The Baltic Fleet had been shrinking since the summer of 1917, when it had eight battleships, nine cruisers, more than fifty destroyers, about forty submarines, and hundreds of auxiliary vessels. In 1920, only two battleships, sixteen destroyers, six submarines, and a minesweeper fleet remained from the original fleet. Now unable to heat their ships, the sailors were further angered by the fuel shortage and there were fears that even more ships would be lost owing to flaws that made them especially vulnerable in winter. Island supply was also poor, partly due to the highly centralized control system. Many units had not yet received their new uniforms in 1919. Rations decreased in quantity and quality, and towards the end of 1920 the fleet suffered an outbreak of scurvy. Protests demanding improvements in soldier food rations went ignored and agitators were arrested.

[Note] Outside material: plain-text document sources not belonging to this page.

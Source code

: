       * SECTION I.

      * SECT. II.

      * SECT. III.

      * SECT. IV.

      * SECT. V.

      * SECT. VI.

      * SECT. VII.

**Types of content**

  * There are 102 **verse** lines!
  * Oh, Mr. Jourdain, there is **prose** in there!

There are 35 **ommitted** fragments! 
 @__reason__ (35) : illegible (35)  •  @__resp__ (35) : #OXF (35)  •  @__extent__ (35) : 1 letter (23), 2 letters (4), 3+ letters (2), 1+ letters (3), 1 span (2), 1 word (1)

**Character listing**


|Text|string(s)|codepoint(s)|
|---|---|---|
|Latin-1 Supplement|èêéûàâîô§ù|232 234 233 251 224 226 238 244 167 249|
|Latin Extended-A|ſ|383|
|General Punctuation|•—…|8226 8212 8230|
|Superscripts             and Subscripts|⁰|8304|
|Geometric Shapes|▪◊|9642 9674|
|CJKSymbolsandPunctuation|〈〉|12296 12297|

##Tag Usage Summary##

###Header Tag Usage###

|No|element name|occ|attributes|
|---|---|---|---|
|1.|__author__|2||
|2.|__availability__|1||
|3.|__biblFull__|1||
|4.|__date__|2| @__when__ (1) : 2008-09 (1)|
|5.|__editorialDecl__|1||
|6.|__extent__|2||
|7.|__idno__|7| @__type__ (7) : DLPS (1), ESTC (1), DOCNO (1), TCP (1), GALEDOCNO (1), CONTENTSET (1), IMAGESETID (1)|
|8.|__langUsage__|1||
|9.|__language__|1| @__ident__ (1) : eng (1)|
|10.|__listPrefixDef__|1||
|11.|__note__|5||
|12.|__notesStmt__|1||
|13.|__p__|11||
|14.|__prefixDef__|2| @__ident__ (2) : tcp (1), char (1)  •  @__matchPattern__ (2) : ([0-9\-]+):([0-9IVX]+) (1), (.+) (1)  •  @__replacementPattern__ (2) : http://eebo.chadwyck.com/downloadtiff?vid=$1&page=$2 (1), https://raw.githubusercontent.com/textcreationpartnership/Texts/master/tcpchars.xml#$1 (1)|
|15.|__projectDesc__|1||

The organization of the fleet had changed dramatically since 1917. The Tsentrobalt central committee took control after the October Revolution and progressively centralized its organization. This process accelerated in January 1919 with Trotsky's visit to Kronstadt following a disastrous naval attack on Tallinn. A government-appointed Revolutionary Military Committee now controlled the fleet and the naval committees were abolished. Attempts to form a new body of Bolshevik naval officers to replace the few tsarists still running the fleet failed. Fyodor Raskolnikov's appointment as commander in chief in June 1920, aimed at increasing the fleet's ability to act and ending tensions, resulted in failure and the sailors met it with hostility. Attempts at reform and increasing discipline led to a change in fleet personnel and produced great dissatisfaction among local party members. Attempts to centralize control displeased most local communists. Raskolnikov also clashed with Zinoviev, as both wished to control political activity in the fleet. Zinoviev attempted to present himself as a defender of the old Soviet democracy and accused Trotsky and his commissioners of being responsible for introducing centralized overreach into the organization of the fleet. Raskolnikov tried to get rid of the strong opposition by expelling a quarter of the fleet's members at the end of October 1920, but failed.